Le droit fondamental, protégé par les conventions internationales, de pouvoir vivre en famille quand on travaille à l’étranger est ainsi dangereusement méconnu. Penser que l’on pourrait organiser la venue de travailleurs en France, sans organiser celle de leurs familles, est une aberration autant morale que sociale et politique. Cette erreur a d’ailleurs déjà été commise par les pouvoirs publics français d’après guerre, qui ont organisé pour la reconstruction du pays la venue de milliers de travailleurs immigrés sans celle de leur famille, en pensant que les immigrés repartiraient une fois le travail accompli.

Au final, ont ainsi été brisées des milliers de vies, déracinées de leur pays et dans l’impossibilité de s’intégrer socialement en France. Ce discours contribue par ailleurs à fragiliser la situation des immigrés actuellement au chômage, à qui certains pourraient dire demain qu’ils n’ont qu’à « rentrer chez eux » et revenir avec un visa saisonnier, sans leur famille, « quand on aura à nouveau besoin d’eux ».

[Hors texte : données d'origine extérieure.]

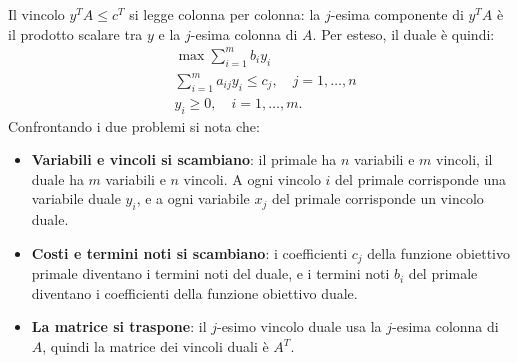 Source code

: Il vincolo $y^T A \le c^T$ si legge colonna per colonna: la $j$-esima componente di $y^T A$ è il prodotto scalare tra $y$ e la $j$-esima colonna di $A$. Per esteso, il duale è quindi:
\[
\begin{aligned}
&\max \sum_{i=1}^{m} b_i y_i \\
&\sum_{i=1}^{m} a_{ij} y_i \le c_j, \quad j = 1, \dots, n \\
&y_i \ge 0, \quad i = 1, \dots, m.
\end{aligned}
\]
Confrontando i due problemi si nota che:
\begin{itemize}
    \item \textbf{Variabili e vincoli si scambiano}: il primale ha $n$ variabili e $m$ vincoli, il duale ha $m$ variabili e $n$ vincoli. A ogni vincolo $i$ del primale corrisponde una variabile duale $y_i$, e a ogni variabile $x_j$ del primale corrisponde un vincolo duale.
    \item \textbf{Costi e termini noti si scambiano}: i coefficienti $c_j$ della funzione obiettivo primale diventano i termini noti del duale, e i termini noti $b_i$ del primale diventano i coefficienti della funzione obiettivo duale.
    \item \textbf{La matrice si traspone}: il $j$-esimo vincolo duale usa la $j$-esima colonna di $A$, quindi la matrice dei vincoli duali è $A^T$.
\end{itemize}

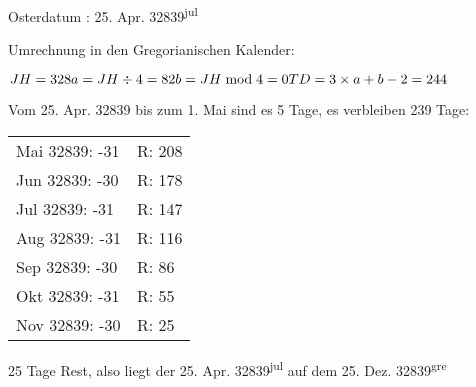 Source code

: 			Osterdatum : 25. Apr. 32839\textsuperscript{jul}

			Umrechnung in den Gregorianischen Kalender:

			\begin{math}
			JH = 328						\\
			a = JH \div 4 = 82				\\
			b = JH \bmod 4 = 0				\\
			TD = 3 \times a + b - 2 = 244 	\\
			\end{math}

			Vom 25. Apr. 32839 bis zum 1. Mai sind es 5 Tage, es verbleiben 239 Tage:

			\begin{tabular}{ll}
				Mai 32839: -31 & R: 208 \\
				Jun 32839: -30 & R: 178 \\
				Jul 32839: -31 & R: 147 \\
				Aug 32839: -31 & R: 116 \\
				Sep 32839: -30 & R: 86  \\
				Okt 32839: -31 & R: 55  \\
				Nov 32839: -30 & R: 25 
			\end{tabular}

			25 Tage Rest, also liegt der 25. Apr. 32839\textsuperscript{jul} auf dem 25. Dez. 32839\textsuperscript{gre}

Faire croire que l’immigration acceptable en France est la seule immigration saisonnière revient à affirmer qu’un bon immigré est un travailleur sans famille, corvéable en France dans les secteurs où manque la main d’œuvre, et qui repart dès que l’économie locale n’en a plus besoin... Une telle proposition participe d’une vision instrumentale des immigrés non seulement moralement inadmissible mais qui s’intègre parfaitement dans le grand jeu du capitalisme mondialisé le plus sauvage, dans lequel la dégradation des conditions de travail de certains secteurs et la pénurie de main d’œuvre qui en résulte se règle par des afflux de travailleurs étrangers plus pauvres, plus désespérés et donc davantage exploitables.

La proposition est d’autant plus choquante dans un pays où 9% de la population est toujours au chômage et où plus de 7 millions de personnes vivent en dessous du seuil de pauvreté. Précarisation absolue des immigrés d’un côté, contraints de repartir tous les six mois, sans perspective d’évolution de carrière, sans droit à une vie familiale normale, sans intégration possible sur le sol français, ni espoir d’ascenseur social pour eux-mêmes ou leurs enfants. Et maintien de l’autre côté des conditions de travail pour les travailleurs de ces secteurs au plus bas par l’organisation de la précarisation internationale. Plutôt que parler à ce propos de « droit moderne à l’aller et au retour » comme le fait Ségolène Royal, il vaudrait mieux parler à ce sujet de « permis jetable de travailler ».

Le co-développement n’est pas l’alternative à l’immigration de travail

Si l’enjeu du co-développement est effectivement décisif pour la gauche, il ne doit pas être présenté comme un simple outil pour lutter contre l’immigration de travail vers l’Europe comme a pu le présenter Ségolène Royal lors de son voyage au Sénégal. Opposer l’immigration de travail à l’aide au développement est une aberration quand l’on sait que l’aide au développement est aujourd’hui principalement le fait des transferts de ressources des populations immigrées, et dans une bien moindre mesure celle des pouvoirs publics. Stopper cette immigration reviendrait donc mécaniquement à réduire les flux de l’aide au développement et à accroître la pression des flux migratoires. A nouveau sur ce sujet, les réponses justes ne peuvent se construire à coup d’annonces chocs et de formules à l’emporte pièce.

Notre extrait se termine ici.